Thanks for the story of Mother Antonia (“Sheep and Goats,” September 25).What a wonderful woman, full of compassion and doing Christ’s work every day. She is a remarkable woman I met many years ago. Now I know why I picked up the Reader today.

Barbara Lester

via email

The Mayor’s All Wet

Water, water everywhere and not a drop to flush… I am scrutinizing your cartoon (Neal Obermeyer) in the September 25 issue of the Reader showing San Diego’s mayor cajoling a group of neighbors to conserve water as they are hosing off their driveways. So, our mayor is disappointed that San Diego did not meet his water-conservation expectations. Conserving water is a good thing, but the reality of Jerry Sanders’s message smells!

You have to brush your teeth after drinking the City’s spunk-water from the tap, and bottled water costs more than gasoline. Marginal water supplies for San Diego has historically been a political and an economic issue driven by special interests. Our water and sewer usage taxes went up 6.5 percent again this July. I say “tax” because a rose (“fee”) by any other name is still…a tax! These rate increases, we were told, are needed to fund infrastructure disrepairs and replacements and to comply with government regulations.

Why is the mayor of an almost-bankrupt city telling its utility customers to use less water when the City really needs to sell us more water to raise revenues to pay for water and sewer capital improvement? It’s like a surreal Cal Worthington TV commercial where Cal is standing on his head and barking, “I’ll do anything not to sell you a car!”

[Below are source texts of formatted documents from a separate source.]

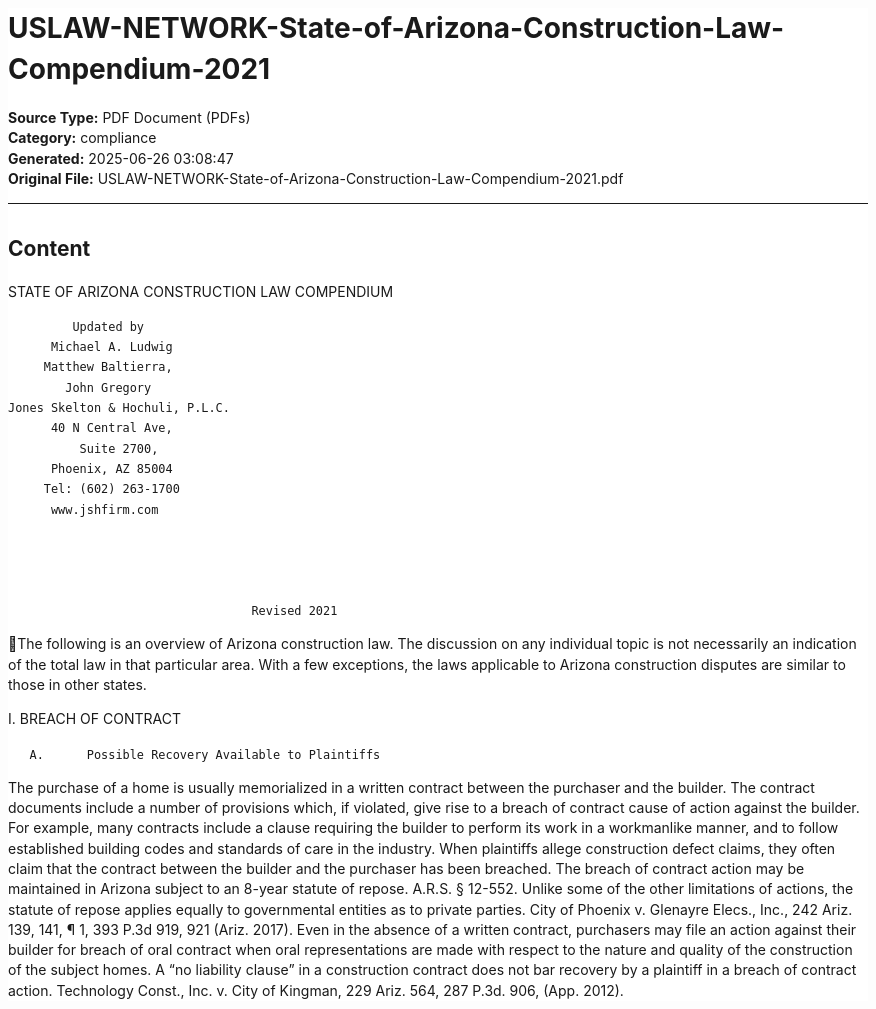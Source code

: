 ﻿# USLAW-NETWORK-State-of-Arizona-Construction-Law-Compendium-2021

**Source Type:** PDF Document (PDFs)  
**Category:** compliance  
**Generated:** 2025-06-26 03:08:47  
**Original File:** USLAW-NETWORK-State-of-Arizona-Construction-Law-Compendium-2021.pdf

---

## Content

STATE OF ARIZONA
CONSTRUCTION LAW
   COMPENDIUM

             Updated by
          Michael A. Ludwig
         Matthew Baltierra,
            John Gregory
    Jones Skelton & Hochuli, P.L.C.
          40 N Central Ave,
              Suite 2700,
          Phoenix, AZ 85004
         Tel: (602) 263-1700
          www.jshfirm.com




                                      Revised 2021
The following is an overview of Arizona construction law. The discussion on any individual topic
is not necessarily an indication of the total law in that particular area. With a few exceptions,
the laws applicable to Arizona construction disputes are similar to those in other states.


I.     BREACH OF CONTRACT


       A.      Possible Recovery Available to Plaintiffs

The purchase of a home is usually memorialized in a written contract between the purchaser
and the builder. The contract documents include a number of provisions which, if violated, give
rise to a breach of contract cause of action against the builder. For example, many contracts
include a clause requiring the builder to perform its work in a workmanlike manner, and to
follow established building codes and standards of care in the industry. When plaintiffs allege
construction defect claims, they often claim that the contract between the builder and the
purchaser has been breached. The breach of contract action may be maintained in Arizona
subject to an 8-year statute of repose. A.R.S. § 12-552. Unlike some of the other limitations of
actions, the statute of repose applies equally to governmental entities as to private parties. City
of Phoenix v. Glenayre Elecs., Inc., 242 Ariz. 139, 141, ¶ 1, 393 P.3d 919, 921 (Ariz. 2017). Even
in the absence of a written contract, purchasers may file an action against their builder for
breach of oral contract when oral representations are made with respect to the nature and
quality of the construction of the subject homes. A “no liability clause” in a construction
contract does not bar recovery by a plaintiff in a breach of contract action. Technology Const.,
Inc. v. City of Kingman, 229 Ariz. 564, 287 P.3d. 906, (App. 2012).

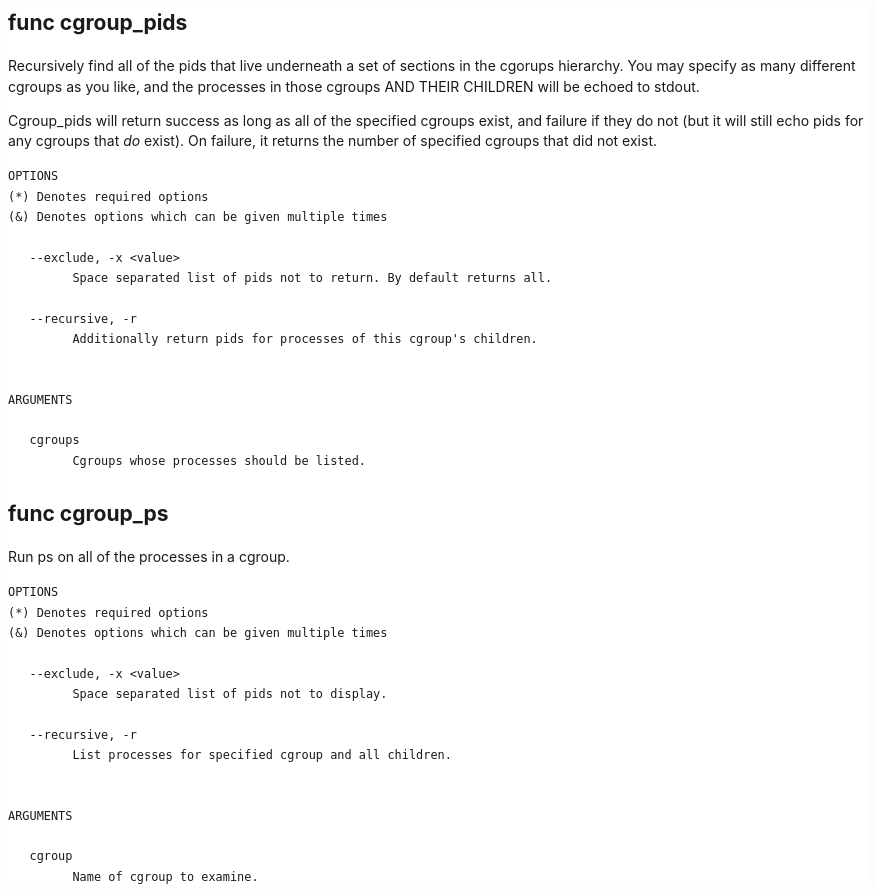 ## func cgroup_pids

Recursively find all of the pids that live underneath a set of sections in the cgorups hierarchy. You may specify as
many different cgroups as you like, and the processes in those cgroups AND THEIR CHILDREN will be echoed to stdout.

Cgroup_pids will return success as long as all of the specified cgroups exist, and failure if they do not (but it will
still echo pids for any cgroups that _do_ exist). On failure, it returns the number of specified cgroups that did not
exist.

```Groff
OPTIONS
(*) Denotes required options
(&) Denotes options which can be given multiple times

   --exclude, -x <value>
         Space separated list of pids not to return. By default returns all.

   --recursive, -r
         Additionally return pids for processes of this cgroup's children.


ARGUMENTS

   cgroups
         Cgroups whose processes should be listed.
```

## func cgroup_ps

Run ps on all of the processes in a cgroup.

```Groff
OPTIONS
(*) Denotes required options
(&) Denotes options which can be given multiple times

   --exclude, -x <value>
         Space separated list of pids not to display.

   --recursive, -r
         List processes for specified cgroup and all children.


ARGUMENTS

   cgroup
         Name of cgroup to examine.

```
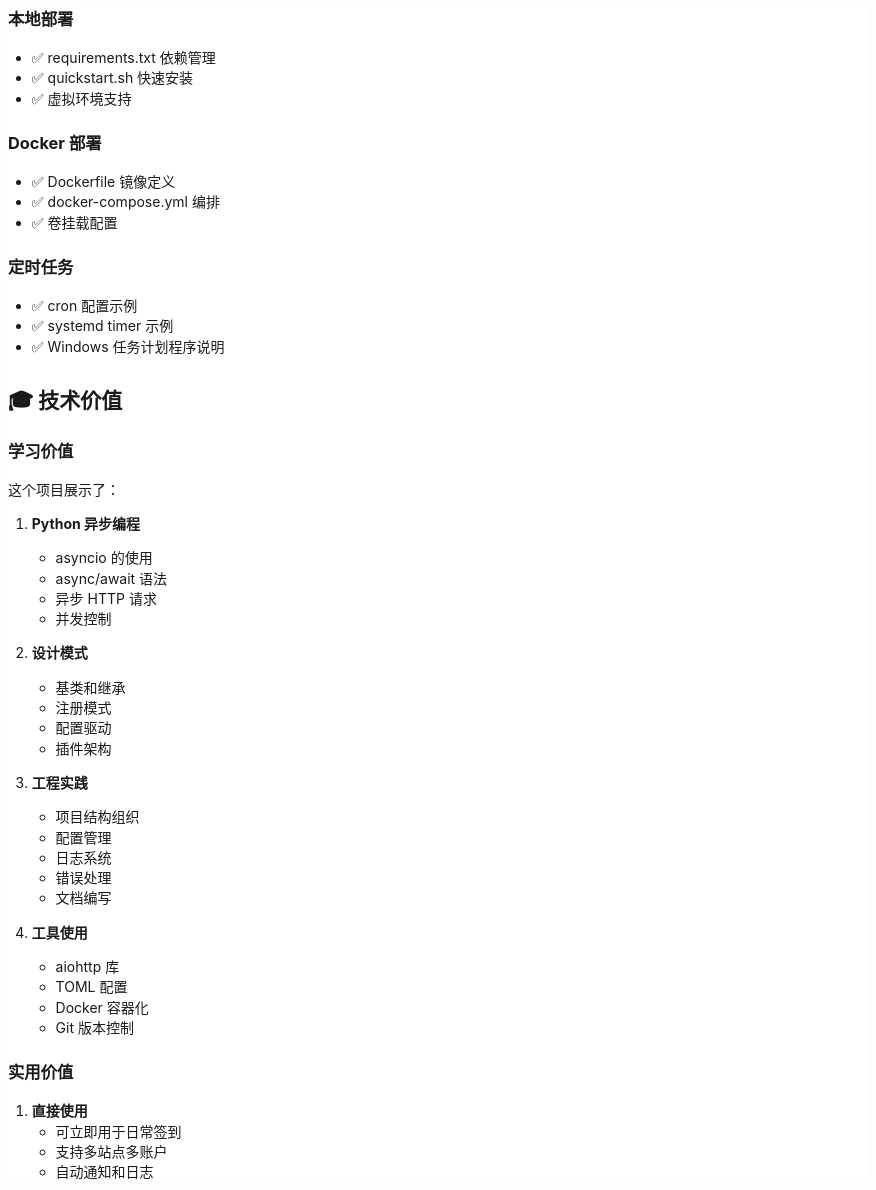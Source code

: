 ### 本地部署
- ✅ requirements.txt 依赖管理
- ✅ quickstart.sh 快速安装
- ✅ 虚拟环境支持

### Docker 部署
- ✅ Dockerfile 镜像定义
- ✅ docker-compose.yml 编排
- ✅ 卷挂载配置

### 定时任务
- ✅ cron 配置示例
- ✅ systemd timer 示例
- ✅ Windows 任务计划程序说明

## 🎓 技术价值

### 学习价值

这个项目展示了：

1. **Python 异步编程**
   - asyncio 的使用
   - async/await 语法
   - 异步 HTTP 请求
   - 并发控制

2. **设计模式**
   - 基类和继承
   - 注册模式
   - 配置驱动
   - 插件架构

3. **工程实践**
   - 项目结构组织
   - 配置管理
   - 日志系统
   - 错误处理
   - 文档编写

4. **工具使用**
   - aiohttp 库
   - TOML 配置
   - Docker 容器化
   - Git 版本控制

### 实用价值

1. **直接使用**
   - 可立即用于日常签到
   - 支持多站点多账户
   - 自动通知和日志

San Diego has a new official bird, the crane. Downtown, Clairemont Mesa, Kearny Mesa, Hillcrest, Bankers Hill, and La Jolla’s Golden Triangle have a plethora of construction cranes excreting steel and concrete, floor after high-rise floor, building multistory condos, apartments, and office buildings. The mayor’s unrestricted growth agenda keeps adding toilets and washbasins and population times infinity that will consume water we don’t have. What is Jerry Sanders thinking? I have always wondered why creativity and imagination are so lacking in government leaders of today.

Our toilet seats back up to the Pacific Ocean, and yet not a drop of salt water do we flush, nor can we — but we could! Cutting-edge desalination plant technology is providing “cool clear water” to the Persian Gulf countries right now. San Diego needs desalination plants yesterday to insure adequate amounts of drinking water for San Diego’s future. The zoo has these new nonflushing urinals that use little or no water. This innovation saves them hundreds of thousands of gallons of water a year. Are the community concourse, the convention center, and the sports stadiums equipped with these water-saving urinals? San Diego needs “smart” leadership, not “controlled” leadership. We need a leader who can think outside the influences of lobbying special interests and do what is proactively correct to insure adequate future water supplies for San Diego.

My August water and sewer usage statement shows I used 45.2 percent less water and sewer pipe space than this time last year. I challenge Mayor Jerry to demonstrate that his August water bill conserved any amount of water over last year!

William Dean Owen

via email

Cool Dude

I read an article in a paper. It was called “Crasher.” The author goes to parties. He is much more cool than anyone at these parties. His writing sounds like Hemingway, if Hemingway had been smoking weed daily since he was 11 years old. Dude. Cool.